The Somme, Arras, Vimy . . . the shadow of the First World War hangs heavy over northern France. As does the rain. Lionel Jospin looks set for a gloomy day of presidential campaigning on education.

The minister of education from 1988 to 1992 feels at home, however. His party’s activists in this strongly socialist area promise convivial education encounters in the run-up to the first round of the presidential election on Sunday.

At the apprentice training centre at Arras, run by the departement’s chambers of commerce, new generations are learning the skills which make French gastronomy exceptional. The 80 accompanying journalists look longingly at the lobster thermidor, and grab what they can of the patisserie.

It is an impressive place. In one workshop the young from famous firms are learning to carve ice. “We train for all France north of the Loire, Paris included,” boasts their director. In the car section apprentices work on Renault bodies with the seriousness required when studies are for real. There is great competition to get here. Nine out of ten go straight into proper jobs and the rest follow shortly.

This region has record youth unemployment. In the past, few teenagers stayed on in school. Industry absorbed them. But coal mines have closed, steel, textiles and the fishing industry have been hard-hit. The region now gambles that it can “win the war of intelligence”. Numbers taking the baccalaureat are already up to national levels. There are cheers throughout the day for the universities along the coast and in the coalfields which Jospin created when minister.

Nevertheless 25 per cent of the under-25s who are unemployed have been out of work for 33 months. Socialist local authorities - in the region, the departements and the municipalities - with new energy from the Greens, have taken initiatives to open up new job opportunities described as outstanding by researchers.

In Arras’s magnificent baroque square there is now a “permanent education centre” set up by a local authority consortium. The girls go pink explaining to le candidat that they are pleased to be able to update their computer skills, but doubt if it will get them more than a “CDD” (contrat a duree determine) or short-term job. Young men skulk round the coffee machines, out of Jospin’s sight.

But there are optimists in the corridors. They see Arras as part of a European “pole” thanks to the Channel Tunnel. The centre helps create a demand for people trained in tourism, commerce and language-related work useful in northern France, southern England and Belgium. The untalkative young men are said to benefit in savoir-faire and attitude. An Arras association, the ADAPEP, backs firms which organise training and create publicly-funded jobs for those in greatest difficulty.

The right-wing candidates - Jacques Chirac, the mayor of Paris, and Prime Minister Edouard Balladur - are reserved on the issue of funding for this sort of initiative, but Jospin backs it strongly. His programme highlights opportunities to improve the environment, regenerate run-down neighbourhoods and provide local services including help for the old and the young, and reconditioning household equipment to sell at modest prices.

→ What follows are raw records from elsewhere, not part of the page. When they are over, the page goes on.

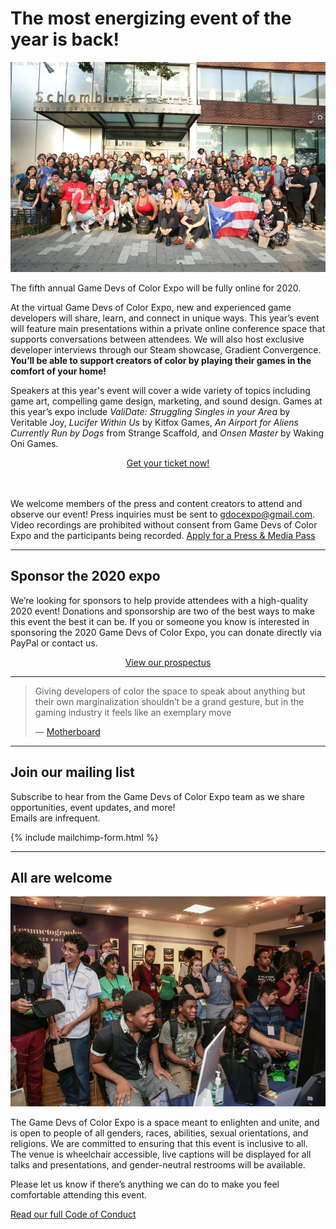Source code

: # The most energizing event of the year is back! 

<p>
<img src="/assets/images/photos/2020/2020GDoCExpo01.jpg">
</p>

The fifth annual Game Devs of Color Expo will be fully online for 2020.

At the virtual Game Devs of Color Expo, new and experienced game developers will share, learn, and connect in unique ways. This year’s event will feature main presentations within a private online conference space that supports conversations between attendees. We will also host exclusive developer interviews through our Steam showcase, Gradient Convergence. **You’ll be able to support creators of color by playing their games in the comfort of your home!**

Speakers at this year's event will cover a wide variety of topics including game art, compelling game design, marketing, and sound design. Games at this year’s expo include *ValiDate: Struggling Singles in your Area* by Veritable Joy, *Lucifer Within Us* by Kitfox Games, *An Airport for Aliens Currently Run by Dogs* from Strange Scaffold, and *Onsen Master* by Waking Oni Games.

<center><a href="https://gdocexpo.eventbrite.com/?aff=ws" class="btn" target="_blank">Get your ticket now!</a></center>
<br/><br/>

We welcome members of the press and content creators to attend and observe our event! Press inquiries must be sent to gdocexpo@gmail.com. Video recordings are prohibited without consent from Game Devs of Color Expo and the participants being recorded. <a href="http://bit.ly/gdoc20press">Apply for a Press & Media Pass</a>


----

## Sponsor the 2020 expo

We’re looking for sponsors to help provide attendees with a high-quality 2020 event! Donations and sponsorship are two of the best ways to make this event the best it can be. If you or someone you know is interested in sponsoring the 2020 Game Devs of Color Expo, you can donate directly via PayPal or contact us.

<center><a href="/sponsor/2020GameDevsofColorExpoSponsorshipDeck.pdf" class="btn" target="_blank">View our prospectus</a></center>

----


<blockquote class="twitter-tweet" data-lang="en"><p lang="en" dir="ltr">
Giving developers of color the space to speak about anything but their own marginalization shouldn’t be a grand gesture, but in the gaming industry it feels like an exemplary move
</p>&mdash; <a href="https://motherboard.vice.com/en_us/article/5943vb/the-game-developers-of-color-expo-was-a-respite-from-the-hostile-gaming-scene">Motherboard</a></blockquote>

<!--
----

<p>
<img src="/assets/images/photos/2020/2020GDoCExpo02.jpg">
</p>

## Share your perspective with the community

Submissions for games and talks are closed. Stay tuned for the selections!

-->
----

## Join our mailing list

Subscribe to hear from the Game Devs of Color Expo team as we share opportunities, event updates, and more!<br/>
Emails are infrequent.

{% include mailchimp-form.html %}

----

## All are welcome

<p>
<img src="/assets/images/photos/2020/2020GDoCExpo03.jpg">
</p>


The Game Devs of Color Expo is a space meant to enlighten and unite, and is open to people of all genders, races, abilities, sexual orientations, and religions. We are committed to ensuring that this event is inclusive to all. The venue is wheelchair accessible, live captions will be displayed for all talks and presentations, and gender-neutral restrooms will be available.

Please let us know if there’s anything we can do to make you feel comfortable attending this event.

[Read our full Code of Conduct](/codeofconduct)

Later, in an isolated 1960s housing development, social workers, instructors and retired teachers are jollying along would-be bricklayers and their families. “We have to recognise that no horizon will open for the young unless they have work,” says the man whom everyone by now is addressing as “notre cher Lionel, notre ami, notre futur president.”

Next stop, the small town of Bruay. We are in sight of coal tips and rusting pit machinery. Its schools are twinned with those in south Yorkshire and the district inspired Zola to write Germinal.

A retired miner presents Jospin with a lump of coal. The mayor offers his “cher Lionel”, a carafe of regional design to be displayed in the Elysee palace. Jospin, a former teacher, and wedded to the Age of Enlightenment, makes the most of the symbolism. It’s a lyrical speech about individuals and society, about the coal which symbolises the dignity of work and brings light, and the carafe which symbolises having fun and the importance of being with others. It is a good metaphor for education too.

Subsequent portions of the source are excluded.